Objective: To investigate the role of stromal cell derived factor-1α (SDF-1α)-laminin (LN) crosstalk in migration and differentiation of neural stem cells (NSCs).
Methods: Original generation of NSCs collected from 14-day pregnant fetal rats were separated and cultivated, and the phenotype characteristics were identified with immunofluorescence. The third generation of NSCs were collected, and they were divided into four groups: poly-L-lysine (PLL) group, PLL+SDF-1α group, LN group and LN+SDF-1α group. The NSCs in PLL and LN groups were inoculated into plates coated with 0.1 mg/mL PLL or 1 mg/mL LN, and the NSCs in PLL+SDF-1α and LN+SDF-1αgroups were inoculated into plates coated with PLL or LN and 1 mg/mL SDF-1α containing medium. The effect of SDF-1α-LN crosstalk on NSCs migrated numbers was determined by using Transwell cell migration test, and the differentiation of NSCs was determined by immunofluorescence staining.

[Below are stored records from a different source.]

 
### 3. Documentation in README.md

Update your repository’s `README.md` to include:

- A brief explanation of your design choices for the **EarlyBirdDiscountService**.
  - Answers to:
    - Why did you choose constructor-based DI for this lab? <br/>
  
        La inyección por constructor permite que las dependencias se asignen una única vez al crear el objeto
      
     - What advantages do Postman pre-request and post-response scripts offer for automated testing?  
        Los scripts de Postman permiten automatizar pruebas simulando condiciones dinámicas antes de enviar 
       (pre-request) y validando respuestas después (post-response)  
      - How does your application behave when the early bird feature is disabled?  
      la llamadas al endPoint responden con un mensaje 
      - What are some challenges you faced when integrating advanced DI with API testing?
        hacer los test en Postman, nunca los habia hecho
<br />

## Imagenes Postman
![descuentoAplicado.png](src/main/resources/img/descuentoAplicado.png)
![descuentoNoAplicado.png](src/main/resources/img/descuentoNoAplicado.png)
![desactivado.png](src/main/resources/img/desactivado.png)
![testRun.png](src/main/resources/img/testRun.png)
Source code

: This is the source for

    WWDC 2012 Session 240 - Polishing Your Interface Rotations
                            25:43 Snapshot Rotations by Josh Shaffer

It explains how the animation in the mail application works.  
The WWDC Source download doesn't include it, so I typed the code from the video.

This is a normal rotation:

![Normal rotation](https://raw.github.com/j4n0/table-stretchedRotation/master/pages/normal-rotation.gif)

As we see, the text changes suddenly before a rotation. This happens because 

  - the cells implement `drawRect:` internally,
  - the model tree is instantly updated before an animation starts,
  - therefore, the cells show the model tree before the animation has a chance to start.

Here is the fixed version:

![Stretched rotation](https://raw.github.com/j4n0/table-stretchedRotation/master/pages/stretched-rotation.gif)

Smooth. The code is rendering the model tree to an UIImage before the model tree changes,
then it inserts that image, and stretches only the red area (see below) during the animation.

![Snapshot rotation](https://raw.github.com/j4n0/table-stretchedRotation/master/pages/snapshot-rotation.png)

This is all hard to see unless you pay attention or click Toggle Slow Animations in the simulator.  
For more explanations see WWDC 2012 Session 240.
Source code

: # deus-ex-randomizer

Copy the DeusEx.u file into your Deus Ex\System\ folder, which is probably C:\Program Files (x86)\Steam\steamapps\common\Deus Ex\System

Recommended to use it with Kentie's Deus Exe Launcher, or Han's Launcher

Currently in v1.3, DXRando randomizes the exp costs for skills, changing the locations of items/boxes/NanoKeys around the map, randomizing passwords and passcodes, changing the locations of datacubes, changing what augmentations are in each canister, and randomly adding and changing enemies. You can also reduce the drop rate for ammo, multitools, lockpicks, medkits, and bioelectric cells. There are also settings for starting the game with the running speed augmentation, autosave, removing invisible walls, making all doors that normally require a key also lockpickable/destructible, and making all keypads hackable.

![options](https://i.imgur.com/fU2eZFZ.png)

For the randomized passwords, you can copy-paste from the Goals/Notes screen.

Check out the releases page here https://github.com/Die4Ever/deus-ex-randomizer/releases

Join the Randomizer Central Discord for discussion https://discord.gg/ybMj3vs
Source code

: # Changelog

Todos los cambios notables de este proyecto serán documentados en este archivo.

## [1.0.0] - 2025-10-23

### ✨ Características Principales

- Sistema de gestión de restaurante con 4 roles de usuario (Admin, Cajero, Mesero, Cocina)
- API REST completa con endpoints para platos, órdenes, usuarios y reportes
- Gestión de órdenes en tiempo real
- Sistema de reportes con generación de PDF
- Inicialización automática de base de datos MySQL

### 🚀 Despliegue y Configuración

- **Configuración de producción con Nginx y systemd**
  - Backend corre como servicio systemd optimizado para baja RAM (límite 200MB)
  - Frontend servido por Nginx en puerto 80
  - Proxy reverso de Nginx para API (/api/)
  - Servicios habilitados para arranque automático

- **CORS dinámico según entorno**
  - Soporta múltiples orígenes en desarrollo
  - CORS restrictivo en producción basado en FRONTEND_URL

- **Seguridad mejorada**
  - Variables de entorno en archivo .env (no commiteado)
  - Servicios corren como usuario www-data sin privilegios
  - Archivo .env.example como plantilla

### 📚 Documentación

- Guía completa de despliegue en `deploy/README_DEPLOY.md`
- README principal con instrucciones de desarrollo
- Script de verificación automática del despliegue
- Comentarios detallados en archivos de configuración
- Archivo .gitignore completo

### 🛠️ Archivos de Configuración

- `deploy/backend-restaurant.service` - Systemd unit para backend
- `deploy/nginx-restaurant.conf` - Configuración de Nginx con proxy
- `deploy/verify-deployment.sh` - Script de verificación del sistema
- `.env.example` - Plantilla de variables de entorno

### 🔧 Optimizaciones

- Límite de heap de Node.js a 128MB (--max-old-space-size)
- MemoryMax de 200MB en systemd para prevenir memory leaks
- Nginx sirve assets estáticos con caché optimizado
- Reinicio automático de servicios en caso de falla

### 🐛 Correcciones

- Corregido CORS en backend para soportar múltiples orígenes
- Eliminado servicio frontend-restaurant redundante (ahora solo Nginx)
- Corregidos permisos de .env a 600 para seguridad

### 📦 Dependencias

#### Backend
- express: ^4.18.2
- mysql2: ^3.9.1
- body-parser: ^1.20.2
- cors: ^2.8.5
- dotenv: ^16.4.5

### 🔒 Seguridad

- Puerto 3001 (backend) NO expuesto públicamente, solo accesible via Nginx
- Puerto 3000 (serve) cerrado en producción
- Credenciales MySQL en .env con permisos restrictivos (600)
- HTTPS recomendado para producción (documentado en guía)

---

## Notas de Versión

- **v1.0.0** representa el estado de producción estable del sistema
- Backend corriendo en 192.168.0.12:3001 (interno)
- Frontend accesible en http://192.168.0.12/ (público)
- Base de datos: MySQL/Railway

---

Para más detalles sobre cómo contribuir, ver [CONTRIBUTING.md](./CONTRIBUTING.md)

Results: Primary NSCs were successfully isolated and cultivated, neurospheres formed at 3-5 days with typical NSCs morphology positively expressing Nestin which was the specific antigen of NSCs. Compared with PLL group, the number of NSCs migration in PLL+SDF-1α group showed no significant change (cells: 3.00±0.99 vs. 2.3±0.67, P > 0.05). Compared with LN group, the number of NSCs migration in LN+SDF-1α group was significantly increased (cells: 85.33±9.61 vs. 31.67±5.86, P < 0.05). Immunofluorescence staining showed that the differentiation rates of PLL and PLL+SDF-1α groups were almost zero, and some early differentiation neurons were detected in LN group with the differentiation rates of (12.50±2.56)%. The differentiation of early neuronal cells was significantly increased after SDF-1α-LN crosstalk, the neuronal differentiation rate was (21.40±3.41)%, and it was significantly higher than that of LN group (P < 0.05).
Conclusions: SDF-1α crosstalk with LN in extracellular matrix can significantly and synergistically enhance the migration and differentiation of NSCs in vitro.